Modas, corrientes de opinión, aficiones, productos favoritos o gustos fluyen por las redes sociales constantemente. La opinión o las elecciones de unos individuos tienden a ser dominantes sobre otros que son más susceptibles de seguir los consejos o sugerencias que reciben en la cibercomunidad. Para precisar un poco qué tipo de personas suelen influir y qué tipo tiende a ser influida, dos investigadores de la Universidad de Nueva York han realizado un experimento extenso en Facebook, con una muestra de 1,3 millones de usuarios. Sus resultados indican que los mayores de 30 años son más influyentes que los jóvenes, las mujeres tienden a influir más en los hombres que en otras mujeres y los casados son los menos susceptibles de adoptar las sugerencias que reciben.

Para hacer el experimento en el que han medido la influencia y la susceptibilidad a la influencia, Sinan Aral y Dylan Walker han utilizado una aplicación (app) que permite a los usuarios de Facebook intercambiar información y opiniones sobre películas, actores directores y la industria cinematográfica, explican ellos en la revista Science. El estudio se basa en hacer el seguimiento (mediante una notificación automática) de las personas, elegidas al azar, que se descargan y utilizan la app cuando después de que alguien de su grupo de amigos haya empezado a hacerlo. El experimento se ha realizado durante 44 días con 7.730 usuarios que adoptaron la aplicación y enviaron 41.686 notificaciones automáticas a usuarios elegidos al azar entre sus 1,3 millones de amigos.
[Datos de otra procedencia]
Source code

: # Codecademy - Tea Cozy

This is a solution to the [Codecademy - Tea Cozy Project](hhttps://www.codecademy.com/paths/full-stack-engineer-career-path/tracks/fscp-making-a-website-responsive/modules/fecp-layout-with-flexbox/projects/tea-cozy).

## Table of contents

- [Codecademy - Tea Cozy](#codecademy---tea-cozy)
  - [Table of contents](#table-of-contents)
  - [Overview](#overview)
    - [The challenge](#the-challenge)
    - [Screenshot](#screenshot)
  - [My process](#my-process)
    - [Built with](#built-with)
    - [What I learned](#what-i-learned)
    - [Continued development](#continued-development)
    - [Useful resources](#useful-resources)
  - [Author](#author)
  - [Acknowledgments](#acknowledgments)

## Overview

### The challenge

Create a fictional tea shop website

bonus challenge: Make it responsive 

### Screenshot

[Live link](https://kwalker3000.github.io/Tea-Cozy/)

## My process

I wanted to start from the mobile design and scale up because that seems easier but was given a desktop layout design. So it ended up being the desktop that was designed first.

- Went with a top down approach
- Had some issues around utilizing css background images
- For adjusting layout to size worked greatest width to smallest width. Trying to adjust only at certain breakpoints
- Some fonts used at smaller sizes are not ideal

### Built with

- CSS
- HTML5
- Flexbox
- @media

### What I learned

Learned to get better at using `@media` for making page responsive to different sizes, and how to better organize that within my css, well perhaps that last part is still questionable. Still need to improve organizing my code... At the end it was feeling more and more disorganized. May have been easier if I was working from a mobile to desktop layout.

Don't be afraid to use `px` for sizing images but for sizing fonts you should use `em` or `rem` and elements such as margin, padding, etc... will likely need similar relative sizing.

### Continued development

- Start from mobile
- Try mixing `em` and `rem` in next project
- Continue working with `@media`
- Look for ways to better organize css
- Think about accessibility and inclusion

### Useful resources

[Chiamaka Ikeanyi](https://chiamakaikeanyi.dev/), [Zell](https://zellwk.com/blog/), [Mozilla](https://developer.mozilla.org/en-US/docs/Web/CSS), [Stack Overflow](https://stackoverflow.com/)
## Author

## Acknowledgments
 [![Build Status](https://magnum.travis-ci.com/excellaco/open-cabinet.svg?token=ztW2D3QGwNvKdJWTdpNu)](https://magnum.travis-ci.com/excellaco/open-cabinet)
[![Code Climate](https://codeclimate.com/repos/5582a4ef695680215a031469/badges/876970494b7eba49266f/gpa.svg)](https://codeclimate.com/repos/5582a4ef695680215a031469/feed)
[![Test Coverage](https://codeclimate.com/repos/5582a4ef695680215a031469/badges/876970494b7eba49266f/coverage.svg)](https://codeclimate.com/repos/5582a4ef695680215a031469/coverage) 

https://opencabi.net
Los investigadores midieron la influencia contando si un usuario utilizó o no la aplicación tras recibir el mensaje sobre ella. El análisis de datos permitió trazar los perfiles de influencia y susceptibilidad a ser influido y los rasgos generales que emergen del comportamiento de la población del estudio. Otro resultado que destacan Aral y Walker es que la gente tiende a ser o influyente o influenciable, es decir, que no suelen coincidir ambas características. Así, los individuos cuyas decisiones, opciones o ideas tienden a difundirse al ser adoptadas por otras personas, no suelen ser susceptibles a las propuestas de los demás, mientras que los influenciables no suelen ser influyentes.